TASK GOAL>
Where the records below show a line containing "### 💼 Portfolio Website", start copying; end with the line containing "- [View Project →](https://github.com/69amirhossein69/portfolio)", and copy it too.

RECORDS SHOWN>

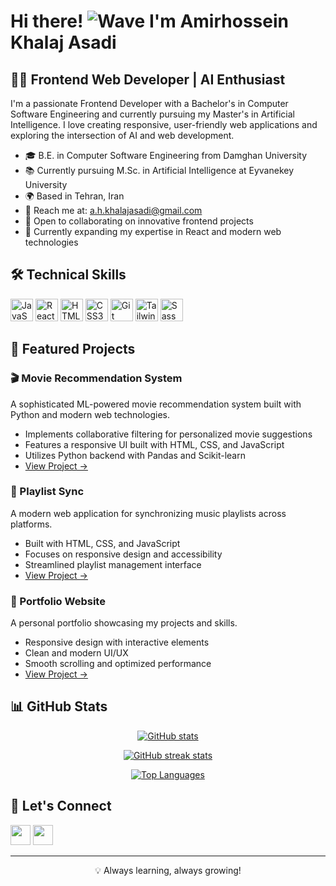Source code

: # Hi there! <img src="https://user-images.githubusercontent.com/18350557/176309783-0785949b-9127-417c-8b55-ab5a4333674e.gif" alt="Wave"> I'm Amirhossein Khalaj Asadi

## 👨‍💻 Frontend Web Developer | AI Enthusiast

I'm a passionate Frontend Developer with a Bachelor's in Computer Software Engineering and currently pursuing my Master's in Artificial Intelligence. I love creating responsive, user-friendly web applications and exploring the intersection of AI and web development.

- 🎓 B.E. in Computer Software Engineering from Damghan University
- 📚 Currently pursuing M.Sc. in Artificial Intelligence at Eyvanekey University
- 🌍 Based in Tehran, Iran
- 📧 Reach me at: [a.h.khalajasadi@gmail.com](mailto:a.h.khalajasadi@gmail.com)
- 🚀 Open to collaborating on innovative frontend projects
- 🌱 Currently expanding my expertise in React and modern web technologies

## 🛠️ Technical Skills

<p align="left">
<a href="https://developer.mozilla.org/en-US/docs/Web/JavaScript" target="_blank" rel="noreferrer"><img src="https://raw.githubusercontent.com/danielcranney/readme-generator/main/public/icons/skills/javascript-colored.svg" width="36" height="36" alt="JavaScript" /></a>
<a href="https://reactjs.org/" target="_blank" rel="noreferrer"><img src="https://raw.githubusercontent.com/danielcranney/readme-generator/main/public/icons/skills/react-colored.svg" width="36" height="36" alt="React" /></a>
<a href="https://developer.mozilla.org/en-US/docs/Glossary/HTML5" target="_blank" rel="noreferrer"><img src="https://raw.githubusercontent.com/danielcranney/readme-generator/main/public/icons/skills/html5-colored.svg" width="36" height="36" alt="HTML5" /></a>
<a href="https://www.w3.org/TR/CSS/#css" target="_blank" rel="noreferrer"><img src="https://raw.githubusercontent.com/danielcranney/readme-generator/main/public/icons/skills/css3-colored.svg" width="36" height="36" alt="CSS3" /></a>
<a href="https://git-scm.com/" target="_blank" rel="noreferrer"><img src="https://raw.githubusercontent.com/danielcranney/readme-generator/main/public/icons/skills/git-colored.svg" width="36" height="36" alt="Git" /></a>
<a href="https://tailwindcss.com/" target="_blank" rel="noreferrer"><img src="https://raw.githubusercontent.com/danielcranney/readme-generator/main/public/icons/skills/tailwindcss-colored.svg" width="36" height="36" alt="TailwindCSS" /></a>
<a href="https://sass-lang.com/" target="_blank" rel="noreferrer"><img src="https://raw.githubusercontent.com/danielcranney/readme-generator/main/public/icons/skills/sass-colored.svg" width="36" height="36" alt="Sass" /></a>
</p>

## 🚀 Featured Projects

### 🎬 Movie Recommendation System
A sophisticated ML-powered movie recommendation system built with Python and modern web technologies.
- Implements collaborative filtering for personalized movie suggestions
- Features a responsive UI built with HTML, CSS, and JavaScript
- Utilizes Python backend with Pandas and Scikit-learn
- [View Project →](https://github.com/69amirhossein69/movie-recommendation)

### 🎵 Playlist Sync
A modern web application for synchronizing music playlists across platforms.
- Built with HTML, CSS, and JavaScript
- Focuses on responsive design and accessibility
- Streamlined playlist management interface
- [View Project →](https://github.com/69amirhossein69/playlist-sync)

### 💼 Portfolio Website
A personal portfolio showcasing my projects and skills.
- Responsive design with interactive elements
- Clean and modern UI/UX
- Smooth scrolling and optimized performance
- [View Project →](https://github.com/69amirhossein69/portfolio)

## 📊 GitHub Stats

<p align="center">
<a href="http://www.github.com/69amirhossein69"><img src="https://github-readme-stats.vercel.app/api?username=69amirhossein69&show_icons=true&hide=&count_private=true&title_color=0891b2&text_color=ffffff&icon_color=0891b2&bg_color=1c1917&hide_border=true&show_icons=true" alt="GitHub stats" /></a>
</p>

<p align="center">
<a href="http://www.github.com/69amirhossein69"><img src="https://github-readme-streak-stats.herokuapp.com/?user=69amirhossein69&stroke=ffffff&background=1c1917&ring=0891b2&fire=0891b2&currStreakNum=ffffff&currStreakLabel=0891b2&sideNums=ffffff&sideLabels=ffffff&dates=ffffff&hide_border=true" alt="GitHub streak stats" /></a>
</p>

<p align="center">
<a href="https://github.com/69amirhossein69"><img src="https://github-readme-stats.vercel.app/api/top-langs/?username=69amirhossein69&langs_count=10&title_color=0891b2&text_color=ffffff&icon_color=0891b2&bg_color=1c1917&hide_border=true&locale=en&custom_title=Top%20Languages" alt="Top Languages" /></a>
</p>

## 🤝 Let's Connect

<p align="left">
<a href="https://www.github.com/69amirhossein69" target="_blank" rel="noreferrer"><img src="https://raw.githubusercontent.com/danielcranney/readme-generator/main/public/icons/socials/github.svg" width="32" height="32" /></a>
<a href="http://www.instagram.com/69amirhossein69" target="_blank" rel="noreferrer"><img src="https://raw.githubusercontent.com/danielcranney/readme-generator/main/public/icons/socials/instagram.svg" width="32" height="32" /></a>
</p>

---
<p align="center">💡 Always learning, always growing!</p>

EXERCISE RESPONSE>
### 💼 Portfolio Website
A personal portfolio showcasing my projects and skills.
- Responsive design with interactive elements
- Clean and modern UI/UX
- Smooth scrolling and optimized performance
- [View Project →](https://github.com/69amirhossein69/portfolio)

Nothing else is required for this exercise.